While the two experiments may seem unrelated, they are quite useful in understanding the minds of consumers who are drawn to the appeal of sustainable fashion and why it is these same consumers who fail to understand the need to make lifestyle changes that are compatible with sustainable living. 

The negative footprint illusion relates to how some consumers believe that by just purchasing “sustainable” products, they are helping the environment, when in reality a lot of cases have emerged in the recent past that show the truly unsustainable practices of both fast fashion and luxury brands. Additionally, the Wang and John study shows us that the change in political beliefs can easily be connected to a change in people’s beliefs about their engagement in environmental activism, just by adoring clothes that are “sustainable” .
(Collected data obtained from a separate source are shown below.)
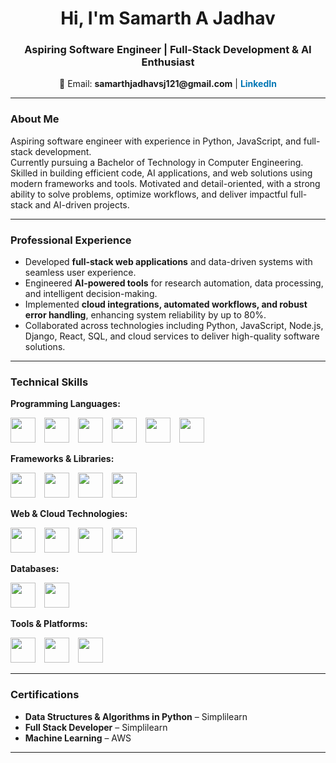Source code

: <h1 align="center">Hi, I'm Samarth A Jadhav </h1>
<h3 align="center">Aspiring Software Engineer | Full-Stack Development & AI Enthusiast</h3>

<p align="center">
📧 Email: <b>samarthjadhavsj121@gmail.com</b> | 
<a href="https://www.linkedin.com/in/samarth-jadhav-5a401625b?utm_source=share&utm_campaign=share_via&utm_content=profile&utm_medium=ios_app" target="_blank" style="color:#0077B5; font-weight:bold; text-decoration:none;">LinkedIn</a>
</p>

---

### About Me
Aspiring software engineer with experience in Python, JavaScript, and full-stack development.  
Currently pursuing a Bachelor of Technology in Computer Engineering. Skilled in building efficient code, AI applications, and web solutions using modern frameworks and tools. Motivated and detail-oriented, with a strong ability to solve problems, optimize workflows, and deliver impactful full-stack and AI-driven projects.

---

### Professional Experience
- Developed **full-stack web applications** and data-driven systems with seamless user experience.  
- Engineered **AI-powered tools** for research automation, data processing, and intelligent decision-making.  
- Implemented **cloud integrations, automated workflows, and robust error handling**, enhancing system reliability by up to 80%.  
- Collaborated across technologies including Python, JavaScript, Node.js, Django, React, SQL, and cloud services to deliver high-quality software solutions.

---

### Technical Skills

**Programming Languages:**  
<p>
<img src="https://img.shields.io/badge/C-00599C?style=for-the-badge&logo=c&logoColor=white" height="40" style="margin-right:10px"/>
<img src="https://img.shields.io/badge/C++-00599C?style=for-the-badge&logo=c%2B%2B&logoColor=white" height="40" style="margin-right:10px"/>
<img src="https://img.shields.io/badge/Python-3776AB?style=for-the-badge&logo=python&logoColor=white" height="40" style="margin-right:10px"/>
<img src="https://img.shields.io/badge/Java-007396?style=for-the-badge&logo=java&logoColor=white" height="40" style="margin-right:10px"/>
<img src="https://img.shields.io/badge/JavaScript-F7DF1E?style=for-the-badge&logo=javascript&logoColor=black" height="40" style="margin-right:10px"/>
<img src="https://img.shields.io/badge/SQL-4479A1?style=for-the-badge&logo=mysql&logoColor=white" height="40"/>
</p>

**Frameworks & Libraries:**  
<p>
<img src="https://img.shields.io/badge/Django-092E20?style=for-the-badge&logo=django&logoColor=white" height="40" style="margin-right:10px"/>
<img src="https://img.shields.io/badge/React-61DAFB?style=for-the-badge&logo=react&logoColor=black" height="40" style="margin-right:10px"/>
<img src="https://img.shields.io/badge/Node.js-339933?style=for-the-badge&logo=node.js&logoColor=white" height="40" style="margin-right:10px"/>
<img src="https://img.shields.io/badge/LangChain-FF6C00?style=for-the-badge&logoColor=white" height="40"/>
</p>

**Web & Cloud Technologies:**  
<p>
<img src="https://img.shields.io/badge/HTML5-E34F26?style=for-the-badge&logo=html5&logoColor=white" height="40" style="margin-right:10px"/>
<img src="https://img.shields.io/badge/CSS3-1572B6?style=for-the-badge&logo=css3&logoColor=white" height="40" style="margin-right:10px"/>
<img src="https://img.shields.io/badge/REST_API-FF6C37?style=for-the-badge" height="40" style="margin-right:10px"/>
<img src="https://img.shields.io/badge/AWS-232F3E?style=for-the-badge&logo=amazon-aws&logoColor=white" height="40"/>
</p>

**Databases:**  
<p>
<img src="https://img.shields.io/badge/MySQL-4479A1?style=for-the-badge&logo=mysql&logoColor=white" height="40" style="margin-right:10px"/>
<img src="https://img.shields.io/badge/MongoDB-47A248?style=for-the-badge&logo=mongodb&logoColor=white" height="40"/>
</p>

**Tools & Platforms:**  
<p>
<img src="https://img.shields.io/badge/Git-F05032?style=for-the-badge&logo=git&logoColor=white" height="40" style="margin-right:10px"/>
<img src="https://img.shields.io/badge/GitHub-181717?style=for-the-badge&logo=github&logoColor=white" height="40" style="margin-right:10px"/>
<img src="https://img.shields.io/badge/RaspberryPi-C51A4A?style=for-the-badge&logo=raspberry-pi&logoColor=white" height="40"/>
</p>

---

### Certifications
- **Data Structures & Algorithms in Python** – Simplilearn  
- **Full Stack Developer** – Simplilearn  
- **Machine Learning** – AWS

---


</p>
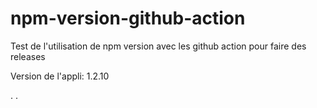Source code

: # npm-version-github-action
Test de l'utilisation de npm version avec les github action pour faire des releases

Version de l'appli: 1.2.10

.
.
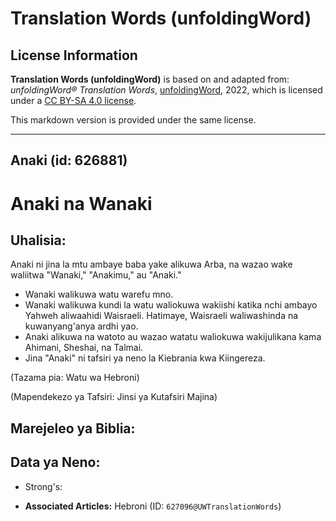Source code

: # Translation Words (unfoldingWord)

## License Information

**Translation Words (unfoldingWord)** is based on and adapted from: _unfoldingWord® Translation Words_, [unfoldingWord](https://unfoldingword.org/utw), 2022, which is licensed under a [CC BY-SA 4.0 license](https://creativecommons.org/licenses/by-sa/4.0/legalcode.en).

This markdown version is provided under the same license.



--------------------------------

## Anaki (id: 626881)

Anaki na Wanaki
===============

Uhalisia:
---------

Anaki ni jina la mtu ambaye baba yake alikuwa Arba, na wazao wake waliitwa "Wanaki," "Anakimu," au "Anaki."

* Wanaki walikuwa watu warefu mno.
* Wanaki walikuwa kundi la watu waliokuwa wakiishi katika nchi ambayo Yahweh aliwaahidi Waisraeli. Hatimaye, Waisraeli waliwashinda na kuwanyang'anya ardhi yao.
* Anaki alikuwa na watoto au wazao watatu waliokuwa wakijulikana kama Ahimani, Sheshai, na Talmai.
* Jina "Anaki" ni tafsiri ya neno la Kiebrania kwa Kiingereza.

(Tazama pia: Watu wa Hebroni)

(Mapendekezo ya Tafsiri: Jinsi ya Kutafsiri Majina)

Marejeleo ya Biblia:
--------------------

Data ya Neno:
-------------

* Strong's:

* **Associated Articles:** Hebroni (ID: `627096@UWTranslationWords`)

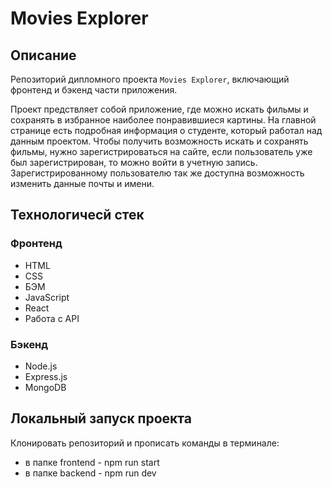 Movies Explorer
========
## Описание
Репозиторий дипломного проекта  `Movies Explorer`, включающий фронтенд и бэкенд части приложения. 

Проект предствляет собой приложение, где можно искать фильмы и сохранять в избранное наиболее понравившиеся картины. На главной странице есть подробная информация о студенте, который работал над данным проектом. Чтобы получить возможность искать и сохранять фильмы, нужно зарегистрироваться на сайте, если пользователь уже был зарегистрирован, то можно войти в учетную запись. Зарегистрированному пользователю так же доступна возможность изменить данные почты и имени.


## Технологичесй стек
### Фронтенд
* HTML
* CSS
* БЭМ
* JavaScript
* React
* Работа с API
### Бэкенд
* Node.js
* Express.js
* MongoDB


## Локальный запуск проекта
Клонировать репозиторий и прописать команды в терминале:
* в папке frontend - npm run start
* в папке backend - npm run dev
Sustainable fashion in this case, becomes a front for the aesthetic of environmental action rather than enforcing consumers to be at the front line of an eco-conscious lifestyle. To illustrate the connection of this deluded sense of environmentalism some consumers have to enclothed cognition, we can have a look at this marketing campaign by ZARA below.

ZARA “Join Life” Campaign

ZARA has received major backlash for their unethical practices however through just looking at the campaign design, we observe clothes marketed in a manner that is natural, down to earth yet stylish. The symbolic meaning of the clothes advertised here is that they are made from the “natural” materials around them, while the physical experience of wearing them makes one feel like the kind of person who stands with nature, rather than against it. This way, we can see that consumers can easily fall into the trap of wishing to fit the aesthetic of sustainable fashion from companies who have a track record of engaging in practices that are far from sustainable.
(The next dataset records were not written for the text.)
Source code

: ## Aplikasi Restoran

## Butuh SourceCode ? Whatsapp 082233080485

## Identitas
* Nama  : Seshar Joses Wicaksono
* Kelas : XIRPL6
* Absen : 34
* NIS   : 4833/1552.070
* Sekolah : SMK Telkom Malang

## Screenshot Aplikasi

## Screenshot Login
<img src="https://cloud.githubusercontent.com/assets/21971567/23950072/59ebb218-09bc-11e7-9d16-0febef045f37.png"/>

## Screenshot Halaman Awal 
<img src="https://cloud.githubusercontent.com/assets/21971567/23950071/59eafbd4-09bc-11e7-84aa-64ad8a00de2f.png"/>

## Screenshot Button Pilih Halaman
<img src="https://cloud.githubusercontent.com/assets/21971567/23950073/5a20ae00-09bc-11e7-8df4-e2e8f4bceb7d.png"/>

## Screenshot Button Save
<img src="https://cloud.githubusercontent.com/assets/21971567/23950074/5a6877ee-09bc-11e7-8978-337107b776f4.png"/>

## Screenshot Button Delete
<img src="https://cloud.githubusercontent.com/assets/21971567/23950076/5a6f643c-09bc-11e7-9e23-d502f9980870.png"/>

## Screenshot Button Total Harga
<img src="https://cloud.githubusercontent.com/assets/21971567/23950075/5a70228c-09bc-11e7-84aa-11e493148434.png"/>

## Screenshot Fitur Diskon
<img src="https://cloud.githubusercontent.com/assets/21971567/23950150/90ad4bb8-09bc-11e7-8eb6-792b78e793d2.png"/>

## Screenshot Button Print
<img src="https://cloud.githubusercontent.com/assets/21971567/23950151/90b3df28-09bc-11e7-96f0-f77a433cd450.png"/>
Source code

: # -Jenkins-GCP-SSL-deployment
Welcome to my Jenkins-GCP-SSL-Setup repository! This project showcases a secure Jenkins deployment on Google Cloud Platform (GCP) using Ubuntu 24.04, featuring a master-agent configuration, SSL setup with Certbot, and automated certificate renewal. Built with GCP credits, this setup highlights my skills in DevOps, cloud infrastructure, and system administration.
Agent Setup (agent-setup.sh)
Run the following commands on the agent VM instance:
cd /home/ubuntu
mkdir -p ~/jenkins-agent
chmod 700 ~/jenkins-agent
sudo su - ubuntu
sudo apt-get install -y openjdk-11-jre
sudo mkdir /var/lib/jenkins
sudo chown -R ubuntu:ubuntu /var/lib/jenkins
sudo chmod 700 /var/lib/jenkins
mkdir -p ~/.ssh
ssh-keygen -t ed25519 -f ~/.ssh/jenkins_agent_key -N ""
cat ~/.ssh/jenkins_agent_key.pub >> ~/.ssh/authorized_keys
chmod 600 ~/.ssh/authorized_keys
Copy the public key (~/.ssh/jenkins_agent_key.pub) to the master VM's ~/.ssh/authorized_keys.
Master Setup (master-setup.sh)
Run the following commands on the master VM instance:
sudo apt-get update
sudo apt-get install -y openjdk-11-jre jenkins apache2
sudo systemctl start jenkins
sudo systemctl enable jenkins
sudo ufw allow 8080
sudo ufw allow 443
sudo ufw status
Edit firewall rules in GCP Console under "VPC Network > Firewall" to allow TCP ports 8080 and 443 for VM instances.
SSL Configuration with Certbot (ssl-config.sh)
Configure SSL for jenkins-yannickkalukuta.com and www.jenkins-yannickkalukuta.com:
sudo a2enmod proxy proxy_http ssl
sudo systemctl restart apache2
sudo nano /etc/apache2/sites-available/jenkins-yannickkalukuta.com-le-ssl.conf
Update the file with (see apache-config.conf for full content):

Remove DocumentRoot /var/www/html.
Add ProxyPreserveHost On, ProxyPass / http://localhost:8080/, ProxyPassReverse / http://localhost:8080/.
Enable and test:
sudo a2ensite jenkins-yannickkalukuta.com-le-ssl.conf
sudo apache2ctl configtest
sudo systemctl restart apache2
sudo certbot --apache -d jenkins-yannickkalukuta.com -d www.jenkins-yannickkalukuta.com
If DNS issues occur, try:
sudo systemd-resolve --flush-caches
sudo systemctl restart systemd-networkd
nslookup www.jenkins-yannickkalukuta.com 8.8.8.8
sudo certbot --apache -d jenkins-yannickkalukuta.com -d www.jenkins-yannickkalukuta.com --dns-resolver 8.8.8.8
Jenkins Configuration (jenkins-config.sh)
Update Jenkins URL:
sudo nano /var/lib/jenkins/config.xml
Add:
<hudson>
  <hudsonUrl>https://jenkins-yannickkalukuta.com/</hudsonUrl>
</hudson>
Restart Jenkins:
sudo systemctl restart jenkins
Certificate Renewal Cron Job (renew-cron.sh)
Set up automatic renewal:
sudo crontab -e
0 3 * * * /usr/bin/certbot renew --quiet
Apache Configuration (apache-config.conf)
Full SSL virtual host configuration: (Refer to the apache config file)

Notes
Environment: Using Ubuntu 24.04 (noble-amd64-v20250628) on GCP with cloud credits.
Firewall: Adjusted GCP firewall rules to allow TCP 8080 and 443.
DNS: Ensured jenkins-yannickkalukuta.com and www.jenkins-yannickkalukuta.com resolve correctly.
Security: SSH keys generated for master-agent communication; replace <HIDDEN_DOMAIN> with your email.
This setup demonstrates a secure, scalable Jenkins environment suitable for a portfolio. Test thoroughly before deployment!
Through the examples discussed above, we can see that there is a significant social element that is attached to the clothes we wear. However, we must draw our attention back to the earliest records of human history with our attachment to some accessorised article. Us human beings are social and dynamic creatures who rely heavily on the environment not just on cues for survival but also for meaning. As a result of this, we take a part of the environment to customise it in a way that connects us to our surroundings and this extends beyond the clothes and accessories we wear. While we now live in a world that for the most part provides us with the bare necessities for survival, the attachment we have to our surroundings relies heavily on a search for meaning –  now more than ever. The clothes we wear throughout the day, act as small pieces in the puzzle of life and our role in it. With this, I would like readers to  pause before they decide to buy a new pair of jeans, or a trendy dress and ask themselves what story does this piece of cloth tell you about yourself. If the meaning attached to your shopping choices comes from what the social world tells you would make you happier, smarter, successful or the like, then maybe it’s time you invest in creating your own brand of meaning.